Consequently, the location of the arcuate slots 60,62,64 relative to the
TDC and BDC positions may be varied. The adjusting mechanism 75 includes a
cylinder arrangement 76 and an arm 78 extending from the port plate 26 and
connected to the cylinder arrangement. Extension or retraction of the
cylinder arrangement 76 results in the port plate 26 being rotated in one
direction or the other. The adjusting mechanism 75 of the subject
embodiment illustrates that the port plate 26 is movable approximately
thirty degrees in either direction. It is to be recognized that the port
plate 26 may be movable to a greater degree. The adjusting mechanism
illustrated herein is for illustrative purposes only. Other types of
adjusting mechanisms 75 may be used. For example, the port plate 26 could
have teeth around its circumference and a worm gear could be in mesh with
the teeth. Rotation of the worm gear by any suitable means would result in
rotation of the port plate 26. This would provide unlimited amounts of
port plate rotation.
Referring to FIG. 6, the port plate 26 is illustrated on top of the barrel
40 in order to better show the relationship of the arcuate slots 60,62,64
and the respective cylinder ports 46. The outline of the cylinder ports 46
is shown in heavy, bold lines in order to better distinguish the cylinder
ports 46 from the arcuate slots 60,62,64.
As clearly illustrated by the drawing of FIG. 6, as the barrel 40 rotates
in the clockwise direction, the leading edge 50 of the cylinder port 46
aligns with the leading edge 66 of the respective arcuate slots 60,62,64.

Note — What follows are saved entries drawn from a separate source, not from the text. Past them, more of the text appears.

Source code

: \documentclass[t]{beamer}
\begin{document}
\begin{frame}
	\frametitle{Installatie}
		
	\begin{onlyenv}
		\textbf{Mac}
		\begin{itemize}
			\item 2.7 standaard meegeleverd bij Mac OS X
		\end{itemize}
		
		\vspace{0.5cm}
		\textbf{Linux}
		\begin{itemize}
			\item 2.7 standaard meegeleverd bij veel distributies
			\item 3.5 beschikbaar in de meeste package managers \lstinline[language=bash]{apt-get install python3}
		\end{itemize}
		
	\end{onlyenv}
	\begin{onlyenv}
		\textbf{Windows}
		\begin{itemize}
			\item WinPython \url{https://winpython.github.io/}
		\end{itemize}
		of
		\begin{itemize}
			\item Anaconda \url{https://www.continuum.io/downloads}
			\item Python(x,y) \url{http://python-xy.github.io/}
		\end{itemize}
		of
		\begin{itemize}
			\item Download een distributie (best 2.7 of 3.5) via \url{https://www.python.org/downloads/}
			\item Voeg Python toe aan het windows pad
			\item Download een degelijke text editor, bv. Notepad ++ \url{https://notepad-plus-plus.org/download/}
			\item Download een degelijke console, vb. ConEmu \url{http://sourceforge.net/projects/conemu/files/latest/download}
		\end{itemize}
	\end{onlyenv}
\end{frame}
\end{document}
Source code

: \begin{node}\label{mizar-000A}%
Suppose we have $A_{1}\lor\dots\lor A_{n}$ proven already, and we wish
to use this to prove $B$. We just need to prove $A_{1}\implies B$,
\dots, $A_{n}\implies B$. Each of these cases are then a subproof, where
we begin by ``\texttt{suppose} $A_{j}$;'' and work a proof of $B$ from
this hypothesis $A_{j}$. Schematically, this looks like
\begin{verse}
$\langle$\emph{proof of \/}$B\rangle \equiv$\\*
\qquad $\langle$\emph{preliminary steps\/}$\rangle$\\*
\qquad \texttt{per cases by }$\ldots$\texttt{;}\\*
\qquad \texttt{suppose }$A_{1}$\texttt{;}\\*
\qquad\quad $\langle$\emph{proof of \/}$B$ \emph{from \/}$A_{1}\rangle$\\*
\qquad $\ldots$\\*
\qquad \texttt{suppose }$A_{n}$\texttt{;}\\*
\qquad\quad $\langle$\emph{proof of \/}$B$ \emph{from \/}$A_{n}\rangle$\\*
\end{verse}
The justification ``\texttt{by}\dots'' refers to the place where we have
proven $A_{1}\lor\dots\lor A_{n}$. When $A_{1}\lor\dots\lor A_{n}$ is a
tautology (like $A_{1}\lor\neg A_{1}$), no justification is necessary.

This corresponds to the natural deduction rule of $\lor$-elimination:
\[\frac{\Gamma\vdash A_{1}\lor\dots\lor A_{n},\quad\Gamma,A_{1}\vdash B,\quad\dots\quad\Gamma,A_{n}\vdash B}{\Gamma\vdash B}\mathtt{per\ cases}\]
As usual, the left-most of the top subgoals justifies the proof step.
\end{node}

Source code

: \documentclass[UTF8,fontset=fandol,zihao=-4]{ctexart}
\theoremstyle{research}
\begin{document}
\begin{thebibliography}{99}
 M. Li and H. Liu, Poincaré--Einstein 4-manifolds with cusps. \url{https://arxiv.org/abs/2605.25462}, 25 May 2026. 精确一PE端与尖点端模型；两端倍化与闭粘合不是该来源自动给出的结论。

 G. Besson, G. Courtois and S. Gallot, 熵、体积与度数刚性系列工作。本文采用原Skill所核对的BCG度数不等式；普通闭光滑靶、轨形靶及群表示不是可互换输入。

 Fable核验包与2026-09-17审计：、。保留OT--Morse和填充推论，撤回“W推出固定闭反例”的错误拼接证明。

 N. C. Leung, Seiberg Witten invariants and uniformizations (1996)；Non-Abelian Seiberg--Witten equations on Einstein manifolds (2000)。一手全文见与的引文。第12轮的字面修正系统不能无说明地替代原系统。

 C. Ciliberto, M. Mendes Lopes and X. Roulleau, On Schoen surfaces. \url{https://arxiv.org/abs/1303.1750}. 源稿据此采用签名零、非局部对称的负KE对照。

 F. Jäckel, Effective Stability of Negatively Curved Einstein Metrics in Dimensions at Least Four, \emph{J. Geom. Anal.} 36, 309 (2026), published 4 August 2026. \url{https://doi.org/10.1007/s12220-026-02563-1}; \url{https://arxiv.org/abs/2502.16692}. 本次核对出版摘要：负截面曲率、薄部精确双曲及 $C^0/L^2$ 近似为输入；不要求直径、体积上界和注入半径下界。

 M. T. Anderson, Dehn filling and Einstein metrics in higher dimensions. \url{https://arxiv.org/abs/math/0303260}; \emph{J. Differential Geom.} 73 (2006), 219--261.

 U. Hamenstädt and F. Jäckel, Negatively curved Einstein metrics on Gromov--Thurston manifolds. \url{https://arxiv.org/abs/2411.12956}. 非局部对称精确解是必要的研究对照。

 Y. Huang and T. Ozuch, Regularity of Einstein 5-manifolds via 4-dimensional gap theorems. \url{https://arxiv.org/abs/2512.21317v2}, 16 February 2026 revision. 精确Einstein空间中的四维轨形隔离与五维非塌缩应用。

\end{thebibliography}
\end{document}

The subsequent movement of the barrel 40 results in the cylinder port 46
opening into the associated arcuate slot 60/62/64. The initial area of the
opening is large and for every increment of barrel rotation, the area of
opening increases at a rapid rate. Likewise, as the trailing edge 52 of
the cylinder port 46 approaches the trailing edge 68 of the associated
arcuate slot 60/62/64, the area of the opening remains large and is
quickly reduced to zero or to a fully closed off condition. As also
clearly indicated by the drawing of FIG. 4, the circumferential length of
the respective cylinder ports 46 is less than the circumferential space
between adjacent slots 60,62,64. Consequently, at a given position of the
barrel 40 relative to the port plate 26, the flow from the associated
cylinder port 46 is totally blocked by the space between the adjacent ones
of the arcuate slots 60,62,64.
Referring to FIG. 7, an alternate embodiment of the subject invention is
illustrated. Like elements have like element numbers. Modified elements
are indicated by the same element number with a prime (') attached to the
element number. In the subject embodiment, the cylinder ports 46' are
substantially round in shape. It is recognized that the shape could be
oblong or the arcuate halves of the circle could be spaced from one
another along the predetermined circumference. With the respective
cylinder ports 46' being circular in shape, the first and second spaced
apart circumferential sides 54,56 are the point of intersection of the
arcuate halves of the circle.
The leading edge 66' of the arcuate slots 60',62',64' has a convex, arcuate
shape. Likewise, the trailing edge 68' has a convex, arcuate shape. The
shape and orientation of the convex, arcuate shape of the leading and
trailing edges 66',68' is the same shape as the shape and orientation of
the leading and trailing edges 50',52'. The circumferential length of the
respective cylinder ports 46' is shorter than the circumferential length
of the space between adjacent ones of the arcuate slots 60',62',64'.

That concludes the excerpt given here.